**WHAT THE TASK ASKS**
Using the records below, give again exactly the lines from the line that contains "with Ruby's syntax." through the line that contains "They should respond", both ends included, and only those.

**Saved entries**

*** Block opens ***

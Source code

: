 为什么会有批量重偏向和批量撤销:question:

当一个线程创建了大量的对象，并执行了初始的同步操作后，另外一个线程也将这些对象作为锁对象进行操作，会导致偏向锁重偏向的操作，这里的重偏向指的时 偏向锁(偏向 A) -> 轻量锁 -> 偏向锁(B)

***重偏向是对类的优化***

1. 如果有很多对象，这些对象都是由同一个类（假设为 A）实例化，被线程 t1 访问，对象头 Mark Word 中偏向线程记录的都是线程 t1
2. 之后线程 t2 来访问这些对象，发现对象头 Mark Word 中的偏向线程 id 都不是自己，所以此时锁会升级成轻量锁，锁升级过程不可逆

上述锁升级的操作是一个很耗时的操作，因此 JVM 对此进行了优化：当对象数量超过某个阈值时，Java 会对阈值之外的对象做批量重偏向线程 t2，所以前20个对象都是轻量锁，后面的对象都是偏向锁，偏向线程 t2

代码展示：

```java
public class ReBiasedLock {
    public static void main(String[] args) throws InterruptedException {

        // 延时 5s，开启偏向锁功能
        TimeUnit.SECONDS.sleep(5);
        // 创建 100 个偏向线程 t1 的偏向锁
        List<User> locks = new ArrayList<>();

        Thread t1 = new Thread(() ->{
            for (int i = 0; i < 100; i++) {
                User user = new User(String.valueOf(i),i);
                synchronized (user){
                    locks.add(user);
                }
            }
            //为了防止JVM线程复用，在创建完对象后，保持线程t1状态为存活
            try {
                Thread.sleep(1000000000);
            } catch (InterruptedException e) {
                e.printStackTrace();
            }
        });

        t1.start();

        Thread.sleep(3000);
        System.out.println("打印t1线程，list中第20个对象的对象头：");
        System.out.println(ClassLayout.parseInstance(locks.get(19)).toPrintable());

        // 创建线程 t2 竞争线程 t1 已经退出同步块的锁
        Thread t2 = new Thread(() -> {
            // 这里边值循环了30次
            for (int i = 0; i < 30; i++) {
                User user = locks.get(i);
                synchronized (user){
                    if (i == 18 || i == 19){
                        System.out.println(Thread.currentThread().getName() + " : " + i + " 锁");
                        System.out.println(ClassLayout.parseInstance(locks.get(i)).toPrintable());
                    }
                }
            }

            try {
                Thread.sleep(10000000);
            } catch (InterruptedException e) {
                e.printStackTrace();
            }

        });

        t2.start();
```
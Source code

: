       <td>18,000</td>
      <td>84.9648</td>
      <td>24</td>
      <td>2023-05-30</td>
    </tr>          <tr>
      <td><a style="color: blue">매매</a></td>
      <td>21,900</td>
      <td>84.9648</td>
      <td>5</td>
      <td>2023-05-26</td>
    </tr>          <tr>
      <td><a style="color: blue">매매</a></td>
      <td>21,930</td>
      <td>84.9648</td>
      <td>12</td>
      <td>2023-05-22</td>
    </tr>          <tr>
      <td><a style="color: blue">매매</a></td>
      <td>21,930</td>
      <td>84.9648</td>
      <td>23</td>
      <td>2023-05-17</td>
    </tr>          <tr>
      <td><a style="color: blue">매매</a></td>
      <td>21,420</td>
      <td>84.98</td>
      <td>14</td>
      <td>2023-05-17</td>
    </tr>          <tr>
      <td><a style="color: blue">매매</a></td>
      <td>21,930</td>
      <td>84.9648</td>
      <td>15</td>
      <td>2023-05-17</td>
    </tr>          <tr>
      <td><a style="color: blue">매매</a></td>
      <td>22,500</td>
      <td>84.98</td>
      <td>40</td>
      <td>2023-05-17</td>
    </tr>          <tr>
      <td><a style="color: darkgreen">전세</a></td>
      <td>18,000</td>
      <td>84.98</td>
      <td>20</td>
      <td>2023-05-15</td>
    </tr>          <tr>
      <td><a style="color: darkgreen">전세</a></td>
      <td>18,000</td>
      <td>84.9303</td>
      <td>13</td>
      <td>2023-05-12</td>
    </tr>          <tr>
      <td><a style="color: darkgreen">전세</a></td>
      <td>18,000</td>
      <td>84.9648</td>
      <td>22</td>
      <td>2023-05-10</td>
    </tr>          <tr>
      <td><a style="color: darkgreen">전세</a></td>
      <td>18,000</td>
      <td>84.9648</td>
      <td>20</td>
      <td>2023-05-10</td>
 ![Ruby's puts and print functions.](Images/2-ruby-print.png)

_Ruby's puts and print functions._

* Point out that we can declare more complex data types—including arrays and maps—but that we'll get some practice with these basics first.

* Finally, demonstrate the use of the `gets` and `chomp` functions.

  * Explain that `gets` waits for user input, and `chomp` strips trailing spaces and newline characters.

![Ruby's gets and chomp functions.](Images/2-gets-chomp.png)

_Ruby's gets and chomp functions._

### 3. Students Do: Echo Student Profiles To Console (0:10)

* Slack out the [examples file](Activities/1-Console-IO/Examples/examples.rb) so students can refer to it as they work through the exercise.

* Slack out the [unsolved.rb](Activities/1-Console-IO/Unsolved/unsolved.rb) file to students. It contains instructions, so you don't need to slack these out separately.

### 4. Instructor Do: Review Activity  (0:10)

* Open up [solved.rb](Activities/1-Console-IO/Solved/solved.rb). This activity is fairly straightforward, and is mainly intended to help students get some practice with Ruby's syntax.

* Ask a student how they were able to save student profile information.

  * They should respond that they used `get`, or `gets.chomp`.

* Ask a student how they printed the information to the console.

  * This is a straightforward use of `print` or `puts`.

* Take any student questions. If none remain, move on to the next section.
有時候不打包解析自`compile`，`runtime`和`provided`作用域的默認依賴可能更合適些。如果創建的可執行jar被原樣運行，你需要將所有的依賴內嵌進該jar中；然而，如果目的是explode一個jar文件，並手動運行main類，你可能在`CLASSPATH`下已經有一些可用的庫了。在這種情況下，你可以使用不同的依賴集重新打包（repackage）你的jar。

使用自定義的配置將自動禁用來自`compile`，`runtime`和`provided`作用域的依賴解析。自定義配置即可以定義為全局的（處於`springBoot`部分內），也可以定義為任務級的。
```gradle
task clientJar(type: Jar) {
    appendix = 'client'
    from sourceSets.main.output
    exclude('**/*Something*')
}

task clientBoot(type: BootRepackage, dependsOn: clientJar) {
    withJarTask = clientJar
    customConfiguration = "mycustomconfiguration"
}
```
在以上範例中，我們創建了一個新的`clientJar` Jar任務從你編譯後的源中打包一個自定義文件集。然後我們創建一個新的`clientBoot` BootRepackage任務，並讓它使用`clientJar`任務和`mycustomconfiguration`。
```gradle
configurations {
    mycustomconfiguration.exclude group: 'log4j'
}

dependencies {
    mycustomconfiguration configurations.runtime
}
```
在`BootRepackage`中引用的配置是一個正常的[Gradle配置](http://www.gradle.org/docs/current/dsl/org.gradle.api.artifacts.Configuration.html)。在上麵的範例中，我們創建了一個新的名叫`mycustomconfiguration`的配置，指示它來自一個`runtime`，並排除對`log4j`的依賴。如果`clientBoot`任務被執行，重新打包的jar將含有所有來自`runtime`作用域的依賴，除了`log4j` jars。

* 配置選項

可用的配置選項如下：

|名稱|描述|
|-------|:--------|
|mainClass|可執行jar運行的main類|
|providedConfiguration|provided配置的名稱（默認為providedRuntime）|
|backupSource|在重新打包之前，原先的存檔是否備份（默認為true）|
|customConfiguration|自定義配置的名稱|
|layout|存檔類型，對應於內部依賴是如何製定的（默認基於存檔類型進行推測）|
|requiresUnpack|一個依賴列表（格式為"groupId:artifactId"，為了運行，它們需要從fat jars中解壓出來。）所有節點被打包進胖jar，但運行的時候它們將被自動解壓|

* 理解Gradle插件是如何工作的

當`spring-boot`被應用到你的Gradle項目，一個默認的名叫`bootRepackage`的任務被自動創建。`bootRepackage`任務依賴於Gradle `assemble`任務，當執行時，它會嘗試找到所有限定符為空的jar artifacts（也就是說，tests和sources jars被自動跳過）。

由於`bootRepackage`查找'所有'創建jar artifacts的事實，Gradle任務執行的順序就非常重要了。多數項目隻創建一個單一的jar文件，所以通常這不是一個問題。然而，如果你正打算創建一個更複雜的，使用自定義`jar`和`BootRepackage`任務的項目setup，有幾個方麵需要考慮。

*** Block closes ***

**EXERCISE OUTPUT**
* Open up [solved.rb](Activities/1-Console-IO/Solved/solved.rb). This activity is fairly straightforward, and is mainly intended to help students get some practice with Ruby's syntax.

* Ask a student how they were able to save student profile information.

  * They should respond that they used `get`, or `gets.chomp`.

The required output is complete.